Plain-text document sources
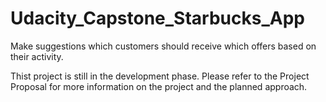 # Udacity_Capstone_Starbucks_App
Make suggestions which customers should receive which offers based on their activity.

Thist project is still in the development phase. Please refer to the Project Proposal for more information on the project and the planned approach.
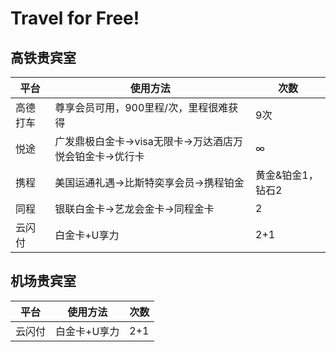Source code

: # Travel for Free!


## 高铁贵宾室

|平台|使用方法|次数|
|----|----|----|
|高德打车|尊享会员可用，900里程/次，里程很难获得|9次|
|悦途|广发鼎极白金卡->visa无限卡->万达酒店万悦会铂金卡->优行卡|∞|
|携程|美国运通礼遇->比斯特奕享会员->携程铂金|黄金&铂金1，钻石2|
|同程|银联白金卡->艺龙会金卡->同程金卡|2|
|云闪付|白金卡+U享力|2+1|



## 机场贵宾室
|平台|使用方法|次数|
|----|----|----|
|云闪付|白金卡+U享力|2+1|
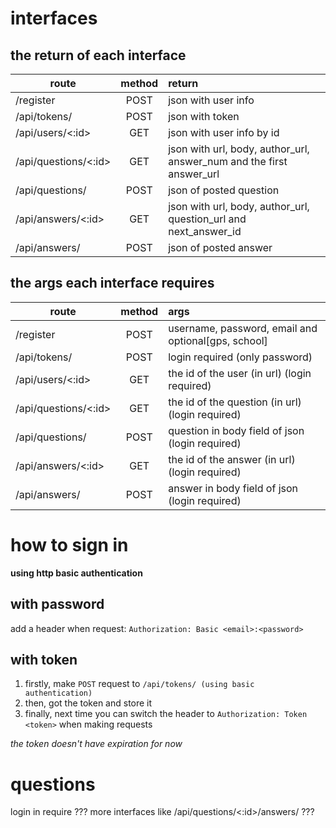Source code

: # interfaces #
## the return of each interface ##
| route                | method | return                                                               |
| -------------------- | :----: | :------------------------------------------------------------------- |
| /register            |  POST  | json with user info                                                  |
| /api/tokens/         |  POST  | json with token                                                      |
| /api/users/<:id>     |  GET   | json with user info by id                                            |
| /api/questions/<:id> |  GET   | json with url, body, author_url, answer_num and the first answer_url |
| /api/questions/      |  POST  | json of posted question                                              |
| /api/answers/<:id>   |  GET   | json with url, body, author_url, question_url and next_answer_id     |
| /api/answers/        |  POST  | json of posted answer                                                |
## the args each interface requires ##
| route                | method | args                                                |
| -------------------- | :----: | :-------------------------------------------------- |
| /register            |  POST  | username, password, email and optional[gps, school] |
| /api/tokens/         |  POST  | login required (only password)                      |
| /api/users/<:id>     |  GET   | the id of the user (in url) (login required)        |
| /api/questions/<:id> |  GET   | the id of the question (in url) (login required)    |
| /api/questions/      |  POST  | question in body field of json (login required)     |
| /api/answers/<:id>   |  GET   | the id of the answer (in url) (login required)      |
| /api/answers/        |  POST  | answer in body field of json (login required)       |
# how to sign in #
**using http basic authentication**
## with password ##
add a header when request: `Authorization: Basic <email>:<password>`
## with token ##
1. firstly, make `POST` request to `/api/tokens/ (using basic authentication)`
2. then, got the token and store it
3. finally, next time you can switch the header to `Authorization: Token <token>` when making requests

*the token doesn't have expiration for now*
# questions #
login in require ???
more interfaces like /api/questions/<:id>/answers/ ???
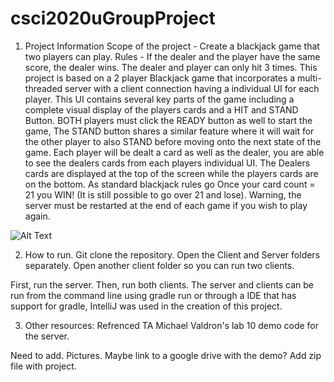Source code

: # csci2020uGroupProject

1. Project Information 
Scope of the project - Create a blackjack game that two players can play. 
Rules - If the dealer and the player have the same score, the dealer wins. The dealer and player can only hit 3 times. 
This project is based on a 2 player Blackjack game that incorporates a multi-threaded server with a client connection having a individual UI for each player.  This UI contains several key parts of the game including a complete visual display of the players cards and a HIT and STAND Button.  BOTH players must click the READY button as well to start the game,  The STAND button shares a similar feature where it will wait for the other player to also STAND before moving onto the next state of the game.  Each player will be dealt a card as well as the dealer, you are able to see the dealers cards from each players individual UI.  The Dealers cards are displayed at the top of the screen while the players cards are on the bottom. As standard blackjack rules go Once your card count = 21 you WIN! (It is still possible to go over 21 and lose). Warning, the server must be restarted at the end of each game if you wish to play again.

![Alt Text](client/FinalAssignmentImage.png)

2. How to run. 
Git clone the repository. 
Open the Client and Server folders separately. Open another client folder so you can run two clients. 

First, run the server. Then, run both clients. 
The server and clients can be run from the command line using gradle run or through a IDE that has support for gradle, IntelliJ was used in the creation of this project. 

3. Other resources:
Refrenced TA Michael Valdron's lab 10 demo code for the server. 

Need to add. Pictures. Maybe link to a google drive with the demo?
Add zip file with project. 
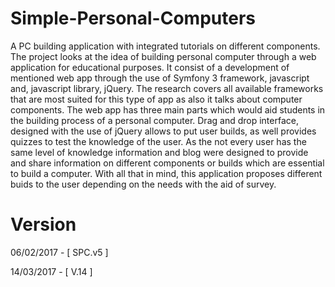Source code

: # Simple-Personal-Computers

A PC building application with integrated tutorials on different components.
The project looks at the idea of building personal computer through a web application for educational purposes. It consist of a development of mentioned web app through the use of Symfony 3 framework, javascript and, javascript library, jQuery. The research covers all available frameworks that are most suited for this type of app as also it talks about computer components. The web app has three main parts which would aid students in the building process of a personal computer. Drag and drop interface, designed with the use of jQuery allows to put user builds, as well provides quizzes to test the knowledge of the user. As the not every user has the same level of knowledge information and blog were designed to provide and share information on different components or builds which are essential to build a computer. With all that in mind, this application proposes different buids to the user depending on the needs with the aid of survey. 


# Version
06/02/2017 - [ SPC.v5 ] 

14/03/2017 - [ V.14 ]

● What the exercise asks: Give every line above again exactly, omitting whatever pictures appear.

● Answer area:
 # Udacity_Capstone_Starbucks_App
Make suggestions which customers should receive which offers based on their activity.

Thist project is still in the development phase. Please refer to the Project Proposal for more information on the project and the planned approach.
Source code

: # Travel for Free!


## 高铁贵宾室

|平台|使用方法|次数|
|----|----|----|
|高德打车|尊享会员可用，900里程/次，里程很难获得|9次|
|悦途|广发鼎极白金卡->visa无限卡->万达酒店万悦会铂金卡->优行卡|∞|
|携程|美国运通礼遇->比斯特奕享会员->携程铂金|黄金&铂金1，钻石2|
|同程|银联白金卡->艺龙会金卡->同程金卡|2|
|云闪付|白金卡+U享力|2+1|



## 机场贵宾室
|平台|使用方法|次数|
|----|----|----|
|云闪付|白金卡+U享力|2+1|
Source code

: # interfaces #
## the return of each interface ##
| route                | method | return                                                               |
| -------------------- | :----: | :------------------------------------------------------------------- |
| /register            |  POST  | json with user info                                                  |
| /api/tokens/         |  POST  | json with token                                                      |
| /api/users/<:id>     |  GET   | json with user info by id                                            |
| /api/questions/<:id> |  GET   | json with url, body, author_url, answer_num and the first answer_url |
| /api/questions/      |  POST  | json of posted question                                              |
| /api/answers/<:id>   |  GET   | json with url, body, author_url, question_url and next_answer_id     |
| /api/answers/        |  POST  | json of posted answer                                                |
## the args each interface requires ##
| route                | method | args                                                |
| -------------------- | :----: | :-------------------------------------------------- |
| /register            |  POST  | username, password, email and optional[gps, school] |
| /api/tokens/         |  POST  | login required (only password)                      |
| /api/users/<:id>     |  GET   | the id of the user (in url) (login required)        |
| /api/questions/<:id> |  GET   | the id of the question (in url) (login required)    |
| /api/questions/      |  POST  | question in body field of json (login required)     |
| /api/answers/<:id>   |  GET   | the id of the answer (in url) (login required)      |
| /api/answers/        |  POST  | answer in body field of json (login required)       |
# how to sign in #
**using http basic authentication**
## with password ##
add a header when request: `Authorization: Basic <email>:<password>`
## with token ##
1. firstly, make `POST` request to `/api/tokens/ (using basic authentication)`
2. then, got the token and store it
3. finally, next time you can switch the header to `Authorization: Token <token>` when making requests

*the token doesn't have expiration for now*
# questions #
login in require ???
more interfaces like /api/questions/<:id>/answers/ ???
Source code

: # csci2020uGroupProject

1. Project Information 
Scope of the project - Create a blackjack game that two players can play. 
Rules - If the dealer and the player have the same score, the dealer wins. The dealer and player can only hit 3 times. 
This project is based on a 2 player Blackjack game that incorporates a multi-threaded server with a client connection having a individual UI for each player.  This UI contains several key parts of the game including a complete visual display of the players cards and a HIT and STAND Button.  BOTH players must click the READY button as well to start the game,  The STAND button shares a similar feature where it will wait for the other player to also STAND before moving onto the next state of the game.  Each player will be dealt a card as well as the dealer, you are able to see the dealers cards from each players individual UI.  The Dealers cards are displayed at the top of the screen while the players cards are on the bottom. As standard blackjack rules go Once your card count = 21 you WIN! (It is still possible to go over 21 and lose). Warning, the server must be restarted at the end of each game if you wish to play again.

![Alt Text](client/FinalAssignmentImage.png)

2. How to run. 
Git clone the repository. 
Open the Client and Server folders separately. Open another client folder so you can run two clients. 

First, run the server. Then, run both clients. 
The server and clients can be run from the command line using gradle run or through a IDE that has support for gradle, IntelliJ was used in the creation of this project. 

3. Other resources:
Refrenced TA Michael Valdron's lab 10 demo code for the server. 

Need to add. Pictures. Maybe link to a google drive with the demo?
Add zip file with project. 
Source code

: # Simple-Personal-Computers

A PC building application with integrated tutorials on different components.
The project looks at the idea of building personal computer through a web application for educational purposes. It consist of a development of mentioned web app through the use of Symfony 3 framework, javascript and, javascript library, jQuery. The research covers all available frameworks that are most suited for this type of app as also it talks about computer components. The web app has three main parts which would aid students in the building process of a personal computer. Drag and drop interface, designed with the use of jQuery allows to put user builds, as well provides quizzes to test the knowledge of the user. As the not every user has the same level of knowledge information and blog were designed to provide and share information on different components or builds which are essential to build a computer. With all that in mind, this application proposes different buids to the user depending on the needs with the aid of survey. 


# Version
06/02/2017 - [ SPC.v5 ] 

14/03/2017 - [ V.14 ]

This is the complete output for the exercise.